Although these issues may not have been solved, they have certainly been superseded by coronavirus, which will undoubtedly change the face of hospitality for many years to come. Now, the likelihood is that there will be a shortage of jobs in an industry that will be affected by social distancing regulations, increased public awareness of the risks associated with the intimacy of socialising and the fact that many food and drink businesses will not survive the challenges of the coming weeks, months and years.

 

However, it has never been more important to educate young people with the skills and knowledge that we share on the Good Food Apprenticeship.

 

Many of the young people that we work with are growing up in a climate of huge uncertainty, with concerns around the political and environmental landscapes. The jobs market is fast-changing, school leaving dates come around all too quickly and the coronavirus crisis has already had a huge impact on the mental wellbeing of young people with very few adults or young people able to predict what might face us in either the short, medium or long term future.
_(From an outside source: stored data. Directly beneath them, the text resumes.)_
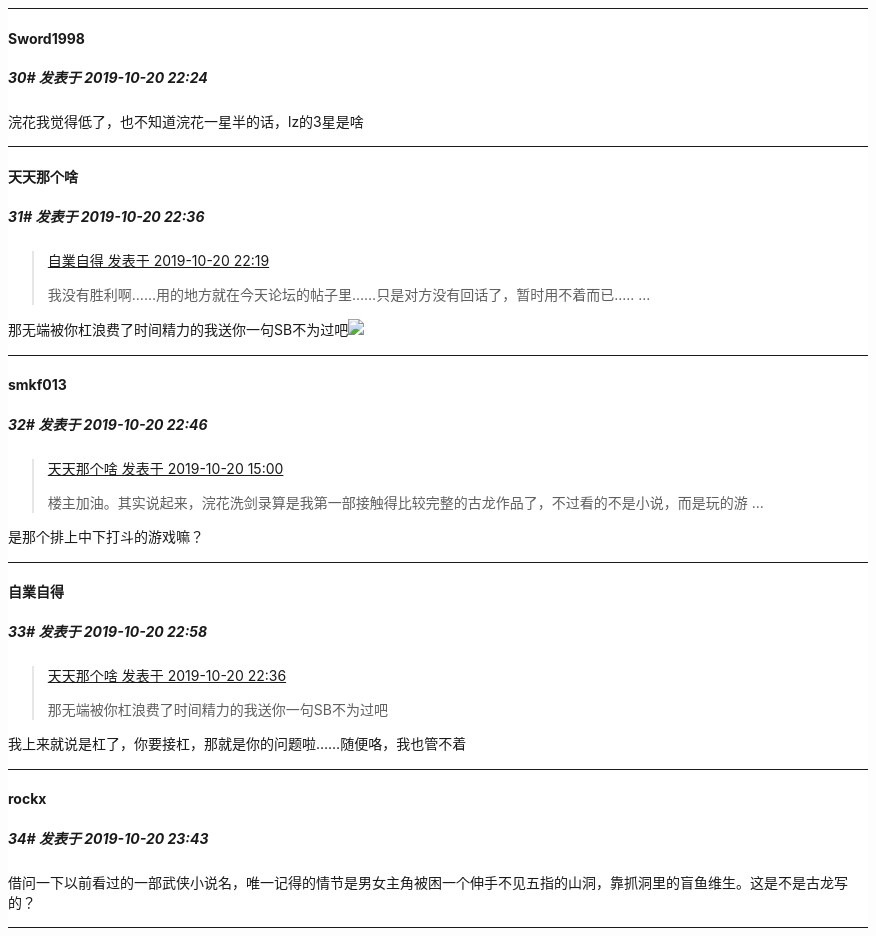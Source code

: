 
-----

####  Sword1998  
##### 30#       发表于 2019-10-20 22:24


浣花我觉得低了，也不知道浣花一星半的话，lz的3星是啥


-----

####  天天那个啥  
##### 31#       发表于 2019-10-20 22:36


<blockquote><a href="httphttps://bbs.saraba1st.com/2b/forum.php?mod=redirect&amp;goto=findpost&amp;pid=45260726&amp;ptid=1860406" target="_blank">自業自得 发表于 2019-10-20 22:19</a>

我没有胜利啊……用的地方就在今天论坛的帖子里……只是对方没有回话了，暂时用不着而已..... ...</blockquote>
那无端被你杠浪费了时间精力的我送你一句SB不为过吧<img src="https://static.saraba1st.com/image/smiley/face2017/015.png" referrerpolicy="no-referrer">


-----

####  smkf013  
##### 32#       发表于 2019-10-20 22:46


<blockquote><a href="httphttps://bbs.saraba1st.com/2b/forum.php?mod=redirect&amp;goto=findpost&amp;pid=45257613&amp;ptid=1860406" target="_blank">天天那个啥 发表于 2019-10-20 15:00</a>

楼主加油。其实说起来，浣花洗剑录算是我第一部接触得比较完整的古龙作品了，不过看的不是小说，而是玩的游 ...</blockquote>
是那个排上中下打斗的游戏嘛？


-----

####  自業自得  
##### 33#       发表于 2019-10-20 22:58


<blockquote><a href="httphttps://bbs.saraba1st.com/2b/forum.php?mod=redirect&amp;goto=findpost&amp;pid=45260815&amp;ptid=1860406" target="_blank">天天那个啥 发表于 2019-10-20 22:36</a>

那无端被你杠浪费了时间精力的我送你一句SB不为过吧</blockquote>
我上来就说是杠了，你要接杠，那就是你的问题啦……随便咯，我也管不着


-----

####  rockx  
##### 34#       发表于 2019-10-20 23:43


借问一下以前看过的一部武侠小说名，唯一记得的情节是男女主角被困一个伸手不见五指的山洞，靠抓洞里的盲鱼维生。这是不是古龙写的？


-----
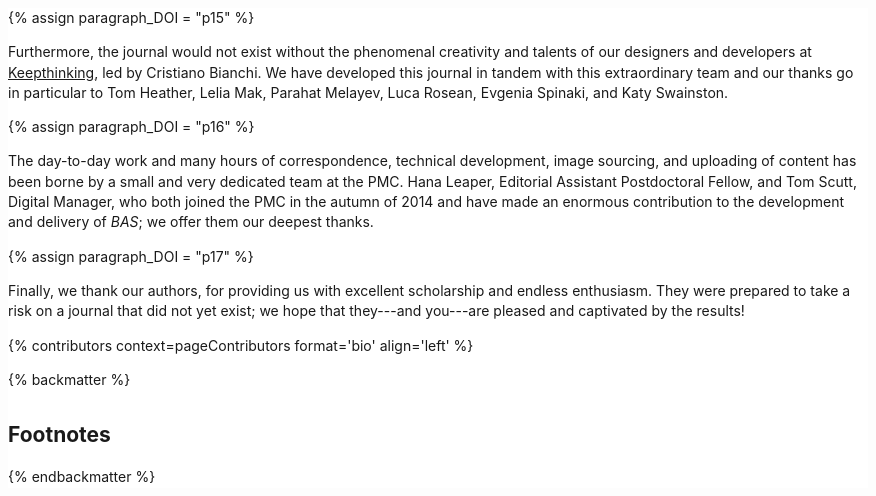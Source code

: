 {% assign paragraph_DOI = "p15" %}

Furthermore, the journal would not exist without the phenomenal creativity and talents of our designers and developers at [Keepthinking](http://keepthinking.it/), led by Cristiano Bianchi. We have developed this journal in tandem with this extraordinary team and our thanks go in particular to Tom Heather, Lelia Mak, Parahat Melayev, Luca Rosean, Evgenia Spinaki, and Katy Swainston.

{% assign paragraph_DOI = "p16" %}

The day-to-day work and many hours of correspondence, technical development, image sourcing, and uploading of content has been borne by a small and very dedicated team at the PMC. Hana Leaper, Editorial Assistant Postdoctoral Fellow, and Tom Scutt, Digital Manager, who both joined the PMC in the autumn of 2014 and have made an enormous contribution to the development and delivery of *BAS*; we offer them our deepest thanks.

{% assign paragraph_DOI = "p17" %}

Finally, we thank our authors, for providing us with excellent scholarship and endless enthusiasm. They were prepared to take a risk on a journal that did not yet exist; we hope that they---and you---are pleased and captivated by the results!

{% contributors context=pageContributors format='bio' align='left' %}

{% backmatter %}

## Footnotes

[^1]: Pamela Fletcher's and Joanne Drucker's observations about the difference between "digital art history" and a "digitized" art history are particularly useful. See Pamela Fletcher, ["Reflections on Digital Art History"](http://www.caareviews.org/reviews/2726), caa.reviews (18 June 2015) and Johanna Drucker, ["Is There a 'Digital' Art History?](http://dx.doi.org/10.1080/01973762.2013.761106)", *Visual Resources* 29, nos. 1--2 (2013): 5--13.

{% endbackmatter %}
We are aware of many programmes that we are involved with potentially not running as well as a loss of many community resources where young people felt safe.

 

At a time where everything is in question, Edinburgh Food Social aims to offer its students security, stability and the promise of an education that will include skills that are not only useful for life but can be used across the world in thousands of unique career settings.

 

During coronavirus, the food landscape has also changed in terms of production and sourcing. Farm shops that once struggled now enjoy lengthy waiting lists and local businesses deliver local food to local people. Naturally this is a change that many people were keen to see and it has the potential to be one positive of this crisis.

 

The Good Food Apprenticeship encourages students to slow down and to consider where food comes from, how it is made and how to prepare ingredients with care and respect. Things that we once took for granted (milk, eggs, flour) are explored in detail with stories shared, production methods explored and recipes followed. This connection has always been vital to us and now, faced with a public who are acutely aware of the fragility of the food system after COVID as well as local food systems showing new strength, there has never been a better time to share our passion with our future food professionals.

 

With our commitment to young people and communities as well as local, seasonal food, Edinburgh Food Social worked quickly to establish Food for Good, an emergency COVID food response which, at the time of writing, has prepared over 50,000 nutritious meals for Edinburgh’s residents during lockdown. The creation and development of this organisation has not only exposed the fragility of our food systems but has also demonstrated the incredible power of food as a tool to build community resilience and encourage positive social change.

 

It’s goes without saying that we are extremely excited about the potential of teaching our young people about the power of food so that their dreams are not necessarily of restaurants with white tablecloths and Michelin stars but are of how they can use food for good.

 

We are incredibly excited about the future of local, sustainable food and hope that you will be able to support us in sharing this passion and vision with Edinburgh’s young people, who we think deserve the best that we can give them.